I write crime fiction — specifically the books in my New Mexico series that star Albuquerque homicide detective Chris Gutierrez (State of Denial and the forthcoming 4th book, whose title is secret at the moment) — so Collett’s article was like an interrogation lamp shining on an aspect of craft I hadn’t considered.

For more info on the article, go to this short piece at Utne Mag. At the bottom there you’ll find a link to “Inflection and the Narrative Voice.” It’s a .pdf that Utne’s posting. Otherwise, you can’t really access the piece readily because you need to be a member of AWP to access certain materials from the magazine, like this piece.

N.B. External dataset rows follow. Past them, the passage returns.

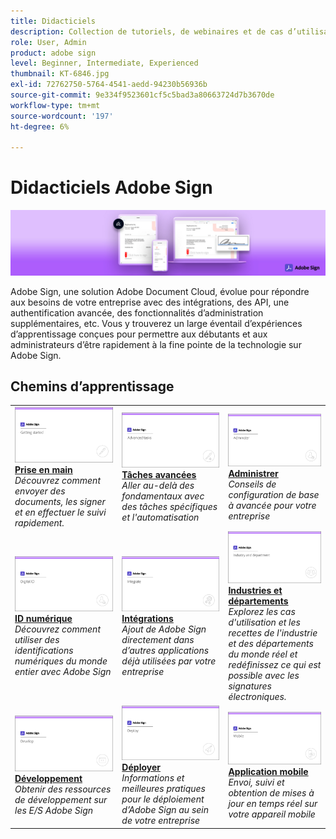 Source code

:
 ```yaml
---
title: Didacticiels
description: Collection de tutoriels, de webinaires et de cas d’utilisation conçus pour mettre rapidement à jour les débutants et les administrateurs sur Adobe Sign
role: User, Admin
product: adobe sign
level: Beginner, Intermediate, Experienced
thumbnail: KT-6846.jpg
exl-id: 72762750-5764-4541-aedd-94230b56936b
source-git-commit: 9e334f9523601cf5c5bad3a80663724d7b3670de
workflow-type: tm+mt
source-wordcount: '197'
ht-degree: 6%

---
```


# Didacticiels Adobe Sign

![Image de Adobe Sign Hero](assets/Hero_Sign.jpg)

Adobe Sign, une solution Adobe Document Cloud, évolue pour répondre aux besoins de votre entreprise avec des intégrations, des API, une authentification avancée, des fonctionnalités d’administration supplémentaires, etc. Vous y trouverez un large éventail d’expériences d’apprentissage conçues pour permettre aux débutants et aux administrateurs d’être rapidement à la fine pointe de la technologie sur Adobe Sign.

## Chemins d’apprentissage

<table style="table-layout:fixed">
<tr>
  <td>
    <a href="sign-beginner-tutorials/beginner-users-overview.md">
      <img alt="Prise en main" src="assets/AS_Title_Getting-Started.png" />
    </a>
    <div>
    <a href="sign-beginner-tutorials/beginner-users-overview.md"><strong>Prise en main</strong></a>
    </div>
    <em>Découvrez comment envoyer des documents, les signer et en effectuer le suivi rapidement.</em>
    <br>
  </td>
  <td>
    <a href="sign-advanced-users/advanced-users-overview.md">
      <img alt="Tâches avancées" src="assets/AS_Title_Advanced.png" />
    </a>
    <div>
    <a href="sign-advanced-users/advanced-users-overview.md"><strong>Tâches avancées</strong></a>
    </div>
    <em>Aller au-delà des fondamentaux avec des tâches spécifiques et l'automatisation</em>
    <br>
  </td>  
  <td>
    <a href="admin/intro-admin-overview.md">
      <img alt="Administrer" src="assets/AS_Title_Administer.png" />
    </a>
    <div>
    <a href="admin/intro-admin-overview.md"><strong>Administrer</strong></a>
    </div>
    <em>Conseils de configuration de base à avancée pour votre entreprise</em>
    <br>
  </td>
</tr>
<tr>
  <td>
    <a href="digitalid/digitalid-overview.md">
      <img alt="ID numérique" src="assets/AS_Title_DigitalID.png" />
    </a>
    <div>
    <a href="digitalid/digitalid-overview.md"><strong>ID numérique</strong></a>
    </div>
    <em>Découvrez comment utiliser des identifications numériques du monde entier avec Adobe Sign</em>
    <br>
  </td>
  <td>
    <a href="integrations/integrations-overview.md">
      <img alt="Intégrations" src="assets/AS_Title_Integrate.png" />
    </a>
    <div>
    <a href="integrations/integrations-overview.md"><strong>Intégrations</strong></a>
    </div>
    <em>Ajout de Adobe Sign directement dans d’autres applications déjà utilisées par votre entreprise</em>
    <br>
  </td>
  <td>
    <a href="sign-usecase/expand-inspire-overview.md">
      <img alt="Industries et départements" src="assets/AS_Title_Industry.png" />
    </a>
    <div>
    <a href="sign-usecase/expand-inspire-overview.md"><strong>Industries et départements</strong></a>
    </div>
    <em>Explorez les cas d'utilisation et les recettes de l'industrie et des départements du monde réel et redéfinissez ce qui est possible avec les signatures électroniques.</em>
    <br>
  </td>
</tr>
<tr>
  <td>
    <a href="develop/develop-overview.md">
      <img alt="Développement" src="assets/AS_Title_Develop.png" />
    </a>
    <div>
    <a href="develop/develop-overview.md"><strong>Développement</strong></a>
    </div>
    <em>Obtenir des ressources de développement sur les E/S Adobe Sign</em>
    <br>
  </td>
   <td>
    <a href="deploy-overview.md">
      <img alt="Déployer" src="assets/AS_Title_Deploy.png" />
    </a>
    <div>
    <a href="deploy-overview.md"><strong>Déployer</strong></a>
    </div>
    <em>Informations et meilleures pratiques pour le déploiement d’Adobe Sign au sein de votre entreprise</em>
    <br>
  </td>
  <td>
    <a href="mobile/mobile-overview.md">
      <img alt="Application mobile" src="assets/AS_Title_Mobile.png" />
    </a>
    <div>
    <a href="mobile/mobile-overview.md"><strong>Application mobile</strong></a>
    </div>
    <em>Envoi, suivi et obtention de mises à jour en temps réel sur votre appareil mobile</em>
    <br>
  </td>  
</tr>
</table>
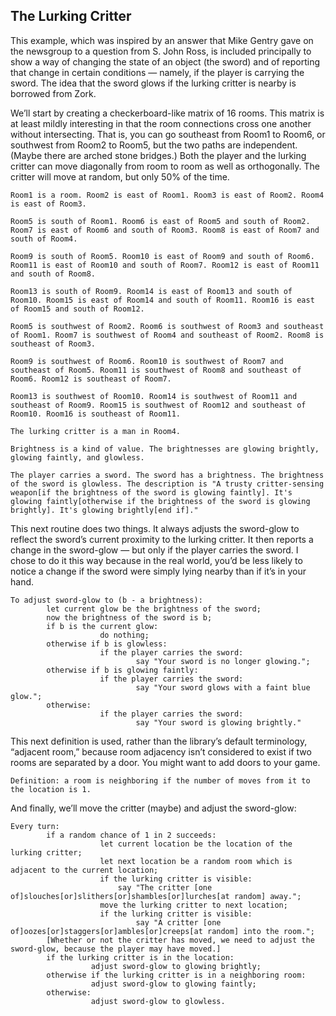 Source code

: ## The Lurking Critter

This example, which was inspired by an answer that Mike Gentry gave on the newsgroup to a question from S. John Ross, is included principally to show a way of changing the state of an object (the sword) and of reporting that change in certain conditions — namely, if the player is carrying the sword. The idea that the sword glows if the lurking critter is nearby is borrowed from Zork.

We’ll start by creating a checkerboard-like matrix of 16 rooms. This matrix is at least mildly interesting in that the room connections cross one another without intersecting. That is, you can go southeast from Room1 to Room6, or southwest from Room2 to Room5, but the two paths are independent. (Maybe there are arched stone bridges.) Both the player and the lurking critter can move diagonally from room to room as well as orthogonally. The critter will move at random, but only 50% of the time.

```inform7
Room1 is a room. Room2 is east of Room1. Room3 is east of Room2. Room4 is east of Room3.

Room5 is south of Room1. Room6 is east of Room5 and south of Room2. Room7 is east of Room6 and south of Room3. Room8 is east of Room7 and south of Room4.

Room9 is south of Room5. Room10 is east of Room9 and south of Room6. Room11 is east of Room10 and south of Room7. Room12 is east of Room11 and south of Room8.

Room13 is south of Room9. Room14 is east of Room13 and south of Room10. Room15 is east of Room14 and south of Room11. Room16 is east of Room15 and south of Room12.

Room5 is southwest of Room2. Room6 is southwest of Room3 and southeast of Room1. Room7 is southwest of Room4 and southeast of Room2. Room8 is southeast of Room3.

Room9 is southwest of Room6. Room10 is southwest of Room7 and southeast of Room5. Room11 is southwest of Room8 and southeast of Room6. Room12 is southeast of Room7.

Room13 is southwest of Room10. Room14 is southwest of Room11 and southeast of Room9. Room15 is southwest of Room12 and southeast of Room10. Room16 is southeast of Room11.

The lurking critter is a man in Room4.

Brightness is a kind of value. The brightnesses are glowing brightly, glowing faintly, and glowless.

The player carries a sword. The sword has a brightness. The brightness of the sword is glowless. The description is "A trusty critter-sensing weapon[if the brightness of the sword is glowing faintly]. It's glowing faintly[otherwise if the brightness of the sword is glowing brightly]. It's glowing brightly[end if]."
```

This next routine does two things. It always adjusts the sword-glow to reflect the sword’s current proximity to the lurking critter. It then reports a change in the sword-glow — but only if the player carries the sword. I chose to do it this way because in the real world, you’d be less likely to notice a change if the sword were simply lying nearby than if it’s in your hand.

```inform7
To adjust sword-glow to (b - a brightness):
      	let current glow be the brightness of the sword;
      	now the brightness of the sword is b;
      	if b is the current glow:
            		do nothing;
      	otherwise if b is glowless:
            		if the player carries the sword:
                  			say "Your sword is no longer glowing.";
      	otherwise if b is glowing faintly:
            		if the player carries the sword:
                  			say "Your sword glows with a faint blue glow.";
      	otherwise:
            		if the player carries the sword:
                  			say "Your sword is glowing brightly."
```

This next definition is used, rather than the library’s default terminology, “adjacent room,” because room adjacency isn’t considered to exist if two rooms are separated by a door. You might want to add doors to your game.

```inform7
Definition: a room is neighboring if the number of moves from it to the location is 1.
```

And finally, we’ll move the critter (maybe) and adjust the sword-glow:

```inform7
Every turn:
      	if a random chance of 1 in 2 succeeds:
            		let current location be the location of the lurking critter;
            		let next location be a random room which is adjacent to the current location;
            		if the lurking critter is visible:
            			say "The critter [one of]slouches[or]slithers[or]shambles[or]lurches[at random] away.";
            		move the lurking critter to next location;
            		if the lurking critter is visible:
                  			say "A critter [one of]oozes[or]staggers[or]ambles[or]creeps[at random] into the room.";
      	[Whether or not the critter has moved, we need to adjust the sword-glow, because the player may have moved.]
      	if the lurking critter is in the location:
      		      adjust sword-glow to glowing brightly;
      	otherwise if the lurking critter is in a neighboring room:
      		      adjust sword-glow to glowing faintly;
      	otherwise:
      		      adjust sword-glow to glowless.
```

Quote from the Utne piece:

But let me back up: Ellen’s essay—and an essay it is—reveals what she’s learned in her day job in crime analysis at the LAPD. Monday through Friday, Ellen reads incident reports, required of every officer for every event to which he responds. “Surprisingly,” she writes in both versions of her piece, “writing is the one constant in a cop’s daily life.” Not only that, standards are high at the force. The LAPD prefers action verbs and insists that officers avoid modifiers, which Ellen explains are “slippery and subjective.” Adjectives are also out, unless they “pertain to direction, color, or amount.” But even within these constraints, some writers are more compelling than others; so it is, Ellen demonstrates, with Officer Martinez, because, though he conforms to the rules, his “choices are idiosyncratic.” Where his partner, Officer Brown, “offers a fact, Martinez paints a picture,” she writes, and she goes on to show us how.–Dinah Lenney

Anyway, I love stuff like this. New views on craft. Happy writing! (and reading)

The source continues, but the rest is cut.